The basis of pathogenetically grounded treatment of thrombocytopenic purpura is the drugs of the hormonal group, as they are able to reduce the permeability of the vascular wall, enhance the blood clotting capacity, and also have immunostimulating effects on the body as a whole. Hormonal preparations are widely used for massive lesions of the skin, increased bleeding of the vessels of the mucous membranes, massive nasal and oropharyngeal bleeding, thrombocytopenia of the expressed degree of development. The drug of choice in this situation is Prednisolone, and at the beginning of therapy the so-called bolus method of administration in a dose of 120 mg is used, after which it is necessary to switch to a daily dosage of the preparation in 60 mg. With this method of drug therapy, a pronounced therapeutic effect usually occurs within two weeks, but the duration of hormone therapy can take a longer period of time to complete normalization of not only the patient's health state, but also laboratory manifestations of thrombocytopenic purpura.

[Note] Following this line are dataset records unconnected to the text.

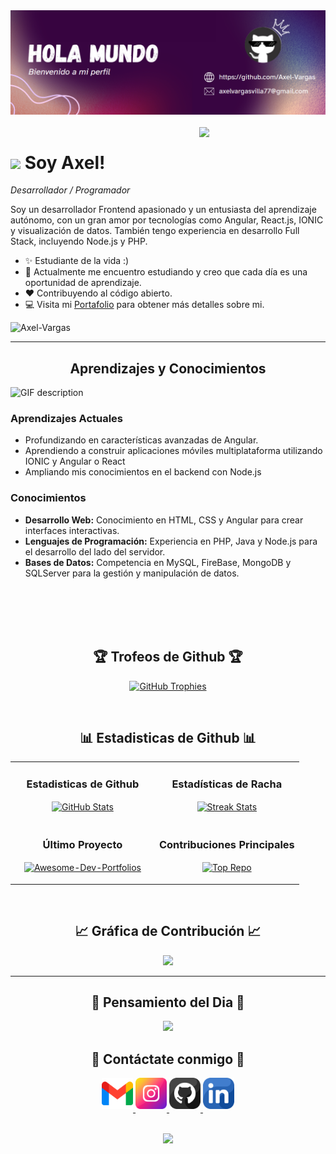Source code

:<!--Banner-->
<div style="text-align: center;width:100%">
    <img src="./Banner.png" alt="Axel-Vargas Banner Image" style="text-align: center;width💯">
</div>
<br>

<!--Night Owl image-->
<div>
  <img align="right" width="40%" src="https://owlbertsio-resized.s3.amazonaws.com/Popper.psd.full.png">
</div>

<!--Header Name-->
# <img src="https://emojis.slackmojis.com/emojis/images/1531849430/4246/blob-sunglasses.gif?1531849430" width="30"/> Soy Axel! 
*Desarrollador / Programador*
<br /> 

<!--Start Intro-->               
<p align="left">Soy un desarrollador Frontend apasionado y un entusiasta del aprendizaje autónomo, con un gran amor por tecnologías como Angular, React.js, IONIC y visualización de datos. También tengo experiencia en desarrollo Full Stack, incluyendo Node.js y PHP. </p>

- ✨ Estudiante de la vida :)
- 🌱 Actualmente me encuentro estudiando y creo que cada día es una oportunidad de aprendizaje.
- ❤ Contribuyendo al código abierto.
- 💻 Visita mi [Portafolio](https://kiran1689.github.io) para obtener más detalles sobre mi.
<!--End Intro-->

<!--Profile Count Badge-->
<p align="left">
  <img src="https://komarev.com/ghpvc/?username=Axel-Vargas&label=Profile%20views&color=770677&style=for-the-badge&logo=star" alt="Axel-Vargas" style="padding-right:20px;" />
</p>

---


<!--Languages and Tools Section-->       
<h2 align="center">Aprendizajes y Conocimientos</h2> 
<picture>
  <source media="(prefers-color-scheme: dark)" srcset="./Skills_Animation_Dark.gif">
  <source media="(prefers-color-scheme: light)" srcset="./Skills_Animation_White.gif">
  <img align="left" alt="GIF description" src="./Skills_Animation_White.gif">
</picture>
<br />

<h3 align="left">Aprendizajes Actuales</h3>
<ul align="left">
  <li>Profundizando en características avanzadas de Angular.</li>
  <li>Aprendiendo a construir aplicaciones móviles multiplataforma utilizando IONIC y Angular o React</li>
  <li>Ampliando mis conocimientos en el backend con Node.js</li>
</ul>

<h3 align="left">Conocimientos</h3>
<ul align="left">
  <li><b>Desarrollo Web:</b> Conocimiento en HTML, CSS y Angular para crear interfaces interactivas.</li>
  <li><b>Lenguajes de Programación:</b> Experiencia en PHP, Java y Node.js para el desarrollo del lado del servidor.</li>
  <li><b>Bases de Datos:</b> Competencia en MySQL, FireBase, MongoDB y SQLServer para la gestión y manipulación de datos.</li>
</ul>
  
<br />
<br />
<br />
<br />


<!--Trophies Section-->   
<h2 align="center">🏆 Trofeos de Github 🏆</h2>
<p align="center">
  <a href="https://github.com/Axel-Vargas">
    <picture>
      <source media="(prefers-color-scheme: dark)" srcset="https://github-profile-trophy.vercel.app/?username=Axel-Vargas&no-bg=true&row=2&column=6&margin-w=20&margin-h=20&theme=monokai">
      <source media="(prefers-color-scheme: light)" srcset="https://github-profile-trophy.vercel.app/?username=Axel-Vargas&no-bg=true&row=2&column=6&margin-w=20&margin-h=20">
      <img alt="GitHub Trophies" src="https://github-profile-trophy.vercel.app/?username=Axel-Vargas&no-bg=true&no-frame=true&row=2&column=6&margin-w=20&margin-h=20">
    </picture>
  </a>
</p>
<br />

<!--Github stats Table--> 
<h2 align="center">📊 Estadisticas de Github 📊</h2>

<table width="100%">
  <tr>
    <td width="50%">
      <h3 align="center"><strong>Estadisticas de Github</strong></h3>
      <p align="center">
        <a href="https://github.com/Kiran1689">
          <img align="center" src="https://github-readme-stats.vercel.app/api?username=Axel-Vargas&count_private=true&show_icons=true&theme=nightowl&bg_color=0,000000,441350&title_color=c56a90&text_color=ffffff&rank_icon=github&hide=prs,issues,contribs&show=reviews,prs_merged,prs_merged_percentage" alt="GitHub Stats" />
        </a>
      </p>
    </td>
    <td width="50%">
      <h3 align="center"><strong>Estadísticas de Racha</strong></h3>
      <p align="center">
        <a href="https://github.com/Kiran1689">
          <img align="center" src="https://streak-stats.demolab.com?user=Axel-Vargas&theme=nightowl&background=0,000000,441350&fire=ffeb95&ring=ffeb95&sideNums=ffffff&sideLabels=ffffff&dates=c56a90&currStreakNum=ffffff" alt="Streak Stats" />
        </a>
      </p>
    </td>
  </tr>
  <tr>
    <td width="50%">
      <h3 align="center"><strong>Último Proyecto</strong></h3>
      <p align="center">
        <a href="https://github.com/Axel-Vargas/Ecommerce">
          <img align="center" width="470" src="https://github-readme-stats.vercel.app/api/pin/?username=Axel-Vargas&repo=Ecommerce&theme=nightowl&show_owner=true&bg_color=0,000000,441350&title_color=c56a90&text_color=ffffff" alt="Awesome-Dev-Portfolios" />
        </a>
      </p>
    </td>
    <td width="50%">
      <h3 align="center"><strong>Contribuciones Principales</strong></h3>
      <p align="center">
        <a href="https://github.com/Kiran1689">
          <img align="center" src="https://github-contributor-stats.vercel.app/api?username=Axel-Vargas&limit=2&theme=nightowl&show_owner=true&combine_all_yearly_contributions=false&bg_color=0,000000,441350&title_color=c56a90&text_color=ffffff" alt="Top Repo" />
        </a>
      </p>
    </td>
  </tr>
</table>
<br />

<!--Contribution Graph-->
<h2 align="center">📈 Gráfica de Contribución 📈</h2>
<div align="center">
    <img src="https://github-readme-activity-graph.vercel.app/graph?username=Axel-Vargas&bg_color=220a28&&color=ffffff&line=c56a90&point=ffeb95&area=false&hide_border=false" border-radius="15">
</div>

---

<!--Dynamic Quote card updates everyday at 12 PM--> 
<h2 align="center">🌟 Pensamiento del Dia 🌟</h2>





























































































































<!--STARTS_HERE_QUOTE_CARD-->
<p align="center">
    <img src="https://readme-daily-quotes.vercel.app/api?author=Joyce%20Meyer&quote=We%20need%20a%20backbone%2C%20not%20a%20wishbone.&theme=dark&bg_color=220a28&author_color=ffeb95&accent_color=c56a90">
</p>
<!--ENDS_HERE_QUOTE_CARD-->






























































































































<!--Contact Section--> 

<h2 align="center">🤝 Contáctate conmigo 🤝 </h2>
<div align="center">
  
<a href="mailto:axelvargasvilla77@gmail.com" target="_blank">
<img src="./gmail.png" width=50 height=50 alt="axelvargasvilla77@gmail.com" style="margin-bottom: 5px;" />
</a>

<a href="https://www.instagram.com/axel_17094" target="_blank">
<img src="./instagram.png" width=50 height=50 alt="kiran_a_n" style="margin-bottom: 5px;" />
</a>

<a href="https://www.githubcom/Axel-Vargas" target="_blank">
<img src="./github.png" width=50 height=50 alt="Kiran1689" style="margin-bottom: 5px;" />
</a>

<a href="https://www.linkedin.com/in/axel-vargas-ronny-villafuerte-230266329" target="_blank">
<img src="./linkedin.png" width=50 height=50 alt="linkedin" style="margin-bottom: 5px;" />
</a>

</div>
<br/>

<!--Footer--> 
<p align="center">
  <img src="https://capsule-render.vercel.app/api?type=waving&color=gradient&height=65&section=footer"/>
</p>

A pronounced positive effect on the relief of manifestations of hemorrhagic syndrome in thrombocytopenic purpura has Aminocaproic acid in a daily calculated dose of 0.2 g / kg of patient weight three times a day.
In a situation where thrombocytopenic purpura is of a malignant nature with a pronounced hemorrhagic syndrome that provokes the development of severe posthemorrhagic anemia, the patient is shown performing blood transfusion.
Surgical treatment of thrombocytopenic purpura implies the operative removal of the spleen, since this organ has a stimulating effect on the process of destruction of platelet blood cells. In a situation where the applied medical and surgical methods of treatment do not bring a proper positive result in the form of elimination of signs of thrombocytopenic purpura, it is advisable to use drugs of the group of cytostatics, whose action is aimed at reducing the growth and multiplication of cells, as well as inhibiting the activity of autoimmune processes. (Cyclosporin A in a daily dose of 5 mg per 1 kg of the patient's weight). After arresting the acute process, all patients with thrombocytopenic purpura must be put on dispensary records for at least 5 years.
? Thrombocytopenic purpura - which doctor will help ? If there is or suspected the development of thrombocytopenic purpura, you should immediately seek advice from such doctors as a hematologist or transfusiologist.